The door swung open and Olivia stood in the hallway. A startled expression crossed her features, which surprised me. Very little caught Olivia off guard. The look vanished.

“You didn’t wait for me,” she said and took a step forward.

The warding bells went totally nuts. I would have chocked it up to the handgun holstered at her side underneath her Mets jacket, but there was something about the ferocity in the way the bells rang.

“No!” Desmond shouted.

The door slammed in Olivia’s face. Every one of the locks slid into place.

“What the hell?” Olivia pounded on the door. “Let me in,” came her muffled voice, “or I swear I’ll take this door down.”

Desmond whirled to face me. “You brought one of them here. To my sanctuary. What have you done?”

Stunned, I looked from the Sorcerer to the door and back. “What’s going on? That’s my partner, Olivia. She was an NYPD cop. She’s one of the good guys.”

“She’s evil.” Desmond said in a growl. “They got to your partner.”

“What?” I repeated, dumfounded.

“Twenty years I’ve been safe, then you show up at my door.” Desmond turned away and rushed to a closet, jerked the doors open.

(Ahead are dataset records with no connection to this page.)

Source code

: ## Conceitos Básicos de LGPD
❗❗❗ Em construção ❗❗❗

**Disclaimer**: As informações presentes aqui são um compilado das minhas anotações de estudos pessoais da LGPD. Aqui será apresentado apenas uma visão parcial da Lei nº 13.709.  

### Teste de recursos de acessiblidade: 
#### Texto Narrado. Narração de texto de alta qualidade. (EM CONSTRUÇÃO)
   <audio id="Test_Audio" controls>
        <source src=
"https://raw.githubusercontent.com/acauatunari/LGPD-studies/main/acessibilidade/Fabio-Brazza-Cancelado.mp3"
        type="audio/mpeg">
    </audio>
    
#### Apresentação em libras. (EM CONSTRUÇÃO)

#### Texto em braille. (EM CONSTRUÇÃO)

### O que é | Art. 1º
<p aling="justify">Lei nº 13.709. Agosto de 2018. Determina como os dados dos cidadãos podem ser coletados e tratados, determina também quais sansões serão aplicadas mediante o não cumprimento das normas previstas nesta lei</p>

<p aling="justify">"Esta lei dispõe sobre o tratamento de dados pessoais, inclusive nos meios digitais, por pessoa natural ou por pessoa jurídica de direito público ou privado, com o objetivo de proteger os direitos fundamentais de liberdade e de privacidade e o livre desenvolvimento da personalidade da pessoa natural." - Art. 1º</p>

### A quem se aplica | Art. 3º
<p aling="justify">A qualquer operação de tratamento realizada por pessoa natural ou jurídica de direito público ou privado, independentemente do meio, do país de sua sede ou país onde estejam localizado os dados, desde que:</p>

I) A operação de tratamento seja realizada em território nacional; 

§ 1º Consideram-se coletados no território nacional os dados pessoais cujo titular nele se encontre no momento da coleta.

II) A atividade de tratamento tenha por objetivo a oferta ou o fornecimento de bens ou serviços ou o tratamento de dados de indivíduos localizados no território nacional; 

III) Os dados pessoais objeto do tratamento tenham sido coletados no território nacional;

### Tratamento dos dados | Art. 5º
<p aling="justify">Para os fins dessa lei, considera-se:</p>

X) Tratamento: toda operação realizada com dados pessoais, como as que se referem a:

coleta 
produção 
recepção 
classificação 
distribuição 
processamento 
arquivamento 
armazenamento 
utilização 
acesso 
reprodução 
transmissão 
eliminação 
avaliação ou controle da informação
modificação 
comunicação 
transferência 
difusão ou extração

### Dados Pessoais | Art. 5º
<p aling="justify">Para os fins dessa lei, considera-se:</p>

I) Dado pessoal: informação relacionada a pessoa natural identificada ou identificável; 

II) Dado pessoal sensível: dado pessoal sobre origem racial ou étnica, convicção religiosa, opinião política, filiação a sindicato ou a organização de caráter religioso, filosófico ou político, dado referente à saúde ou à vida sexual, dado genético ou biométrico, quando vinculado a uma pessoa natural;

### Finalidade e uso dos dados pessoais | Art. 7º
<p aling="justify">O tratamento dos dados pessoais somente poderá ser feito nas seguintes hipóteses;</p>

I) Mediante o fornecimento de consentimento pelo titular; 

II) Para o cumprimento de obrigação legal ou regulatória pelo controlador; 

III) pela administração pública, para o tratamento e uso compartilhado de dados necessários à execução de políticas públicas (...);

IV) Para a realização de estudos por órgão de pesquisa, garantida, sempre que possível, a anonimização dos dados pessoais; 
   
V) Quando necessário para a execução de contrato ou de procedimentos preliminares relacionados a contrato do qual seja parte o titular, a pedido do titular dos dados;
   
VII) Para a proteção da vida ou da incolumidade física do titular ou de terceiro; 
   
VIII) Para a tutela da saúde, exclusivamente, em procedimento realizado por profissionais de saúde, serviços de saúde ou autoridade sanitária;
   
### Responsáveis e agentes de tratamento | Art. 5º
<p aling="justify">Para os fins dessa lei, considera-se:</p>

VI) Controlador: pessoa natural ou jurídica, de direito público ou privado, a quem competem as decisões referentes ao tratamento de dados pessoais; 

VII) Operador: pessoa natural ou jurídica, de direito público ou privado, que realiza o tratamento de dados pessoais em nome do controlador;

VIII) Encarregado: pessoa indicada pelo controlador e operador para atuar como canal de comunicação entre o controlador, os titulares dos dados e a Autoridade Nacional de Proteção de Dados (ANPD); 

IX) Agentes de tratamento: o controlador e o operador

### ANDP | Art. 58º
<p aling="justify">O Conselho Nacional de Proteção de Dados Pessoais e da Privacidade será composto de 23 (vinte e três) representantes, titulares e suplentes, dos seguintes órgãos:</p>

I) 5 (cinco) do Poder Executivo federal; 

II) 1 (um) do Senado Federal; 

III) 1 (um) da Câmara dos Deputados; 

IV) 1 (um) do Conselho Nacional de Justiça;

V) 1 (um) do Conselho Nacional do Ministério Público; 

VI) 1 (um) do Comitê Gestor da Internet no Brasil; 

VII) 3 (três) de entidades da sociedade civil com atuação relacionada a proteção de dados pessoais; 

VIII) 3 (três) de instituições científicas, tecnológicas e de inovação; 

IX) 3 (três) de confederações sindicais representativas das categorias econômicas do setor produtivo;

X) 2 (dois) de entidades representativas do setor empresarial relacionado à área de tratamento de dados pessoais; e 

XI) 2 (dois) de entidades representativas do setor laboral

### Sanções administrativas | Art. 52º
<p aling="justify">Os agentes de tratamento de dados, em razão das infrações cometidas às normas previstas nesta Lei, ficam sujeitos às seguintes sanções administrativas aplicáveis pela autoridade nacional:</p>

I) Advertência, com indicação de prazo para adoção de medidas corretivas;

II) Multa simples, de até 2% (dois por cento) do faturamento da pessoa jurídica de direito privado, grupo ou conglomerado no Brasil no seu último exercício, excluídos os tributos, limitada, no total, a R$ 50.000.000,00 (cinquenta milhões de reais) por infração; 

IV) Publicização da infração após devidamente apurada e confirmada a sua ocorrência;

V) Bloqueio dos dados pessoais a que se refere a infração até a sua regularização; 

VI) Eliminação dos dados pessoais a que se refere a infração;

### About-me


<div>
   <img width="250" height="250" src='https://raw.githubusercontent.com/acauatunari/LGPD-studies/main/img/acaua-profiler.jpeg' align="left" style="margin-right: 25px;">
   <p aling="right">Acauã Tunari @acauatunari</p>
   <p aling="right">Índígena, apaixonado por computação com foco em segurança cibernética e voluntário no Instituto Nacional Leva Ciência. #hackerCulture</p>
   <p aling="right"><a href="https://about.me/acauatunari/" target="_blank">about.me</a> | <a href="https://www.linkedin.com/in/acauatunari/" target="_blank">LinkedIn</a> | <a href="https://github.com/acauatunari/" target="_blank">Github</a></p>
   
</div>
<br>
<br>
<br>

He yanked a Yankees sweatshirt over his head and slid on a pair of hiking boots, no socks. “We must get out of here before they come.” He pulled on a jacket but didn’t bother to zip it.

The Sorcerer grabbed a worn leather messenger bag from the closet floor and slung it across his body. “This place has been compromised.” He paused just long enough to glare at me and say, “Thanks to you and the Magi.”

I followed him as he jogged to a window. “I don’t understand.”

The lock flicked open on the windowsill and the window rose without him touching it. Cold air flooded the formerly warm room, making goose bumps pebble my skin.

Desmond paused to look at me as he stuck one leg through the window so that he was straddling the windowsill. “If you want to live, you’d better come with me.”

“Are you nuts?” I pointed back to the door. “That’s my partner and one of my best friends. She’s not some evil being sent here to destroy you, or whatever it is you think she’ll do.”

“They got to her.” Desmond’s gaze flicked to the door. I glanced at it, too, and I saw it shake from the force of the pounding against it. The Sorcerer looked back to me. “Her body is a Host now. It may appear it is her, but who she is no longer exists in this Otherworld.”

My head was nearly spinning with confusion.

A Sorcerer who I’d been sent to by the Magi was acting like a madman and he was trying to get me to climb out onto a fire escape several stories above concrete and asphalt.

My best friend was pounding on the door and yelling that she was going to break it down. She was only five-two but I wouldn’t put it past her level of abilities.

The Sorcerer had said Olivia’s body was a Host now. That person outside the door wasn’t really her. The warding bells had gone nuts the moment she tried to cross the threshold.

The Magi had said to bring her with me.

Was this why? To find out the truth about Olivia? She’d been late getting back from Christmas vacation and I hadn’t pushed her on the reason.

But she’d seemed so normal.

“Come on, now.” Desmond held out his hand, looking frantic and concerned all at one time. “This might be your and the Magi’s fault, but I can’t just leave you. Get out here. Hurry!”

The door exploded inward.

Wood scattered across the room.

A huge piece, the part with the doorknob and locks, flew at me.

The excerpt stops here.